We must also bear in mind that abnormal variations have a strong tendency to perpetuate themselves. If a white cock mates with an ordinary peahen, the majority of the offspring are pure white.

If there be such a thing as sexual selection, and if it be, as I believe, the strongest, the most mettlesome individuals, those in which the sexual instincts reach the highest development, that attract the opposite sex, then the question arises: is there any connection between these characteristics and the size and colour of their possessor? We are not in possession of sufficient data to answer this question in the affirmative. Nevertheless I believe that such a relation does exist.

The researches of Professor Pearson seem to point to the fact that there exists a definite relation between variation and fertility. For every species there is a mode or typical size and form, and from this there are deviations in all directions, and, speaking generally, the greater the deviation from the mode the less the fertility of the individual.

If this be a general law we have here a very potent factor tending to make species stable. Those individuals which deviate least from the common type are the most fertile; they produce the most offspring; moreover, they are the most numerous, hence they, by sheer force of numbers, keep a species stable. The abnormal individuals are comparatively few in number, and they beget comparatively few of their kind, so have no chance of establishing themselves and crushing out the normal type, unless natural selection steps in to their aid.

Is comparative infertility the result of feebleness of the sexual instinct? If so, sexual selection must be conducive to the stability of species.

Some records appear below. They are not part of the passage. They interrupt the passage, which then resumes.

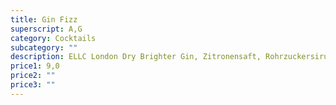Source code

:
 ```yaml
---
title: Gin Fizz
superscript: A,G
category: Cocktails
subcategory: ""
description: ELLC London Dry Brighter Gin, Zitronensaft, Rohrzuckersirup, Aquafaba, Soda
price1: 9,0
price2: ""
price3: ""
---
```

For if the rule be the greater the deviation of an individual from the normal the less the development in it of the sexual instinct and the less its fertility, it follows that an abnormal organism is less likely to find a mate than a normal individual is; and if it do succeed in forming a union, that union will probably produce less than the average number of offspring.

THE AMADAVAT

“Gentlemen,” said a Cambridge professor to his class, “I regret that owing to the forgetfulness of my assistant, I am unable to show you a specimen of the shell of the mollusc of which we are speaking. You have, however, but to step into the parlour of any seaside lodging-house and on the mantelpiece you will see two of the shells in question.” Every undergraduate immediately knew what the shell was like; so will my readers at once recognise the bird of which I write when I inform them that the amadavat is the little red bird with white spots that occurs in every aviary in India. The bird is, indeed, not all red, but the bill is bright red and there are patches of this colour all over the plumage—more in the cock than in the hen, and more in the former in the breeding season than at other times. Thus the general effect is that of a red bird; hence the native name Lal munia, which, being interpreted, is the red munia. This is the proper English name of the bird, although fanciers frequently call it the red waxbill. Men of science know it as Sporæginthus amandava. I may say here that the name avadavat or amadavat is derived from Ahmedabad, whence great numbers used to be exported, for the bird is a great favourite in England.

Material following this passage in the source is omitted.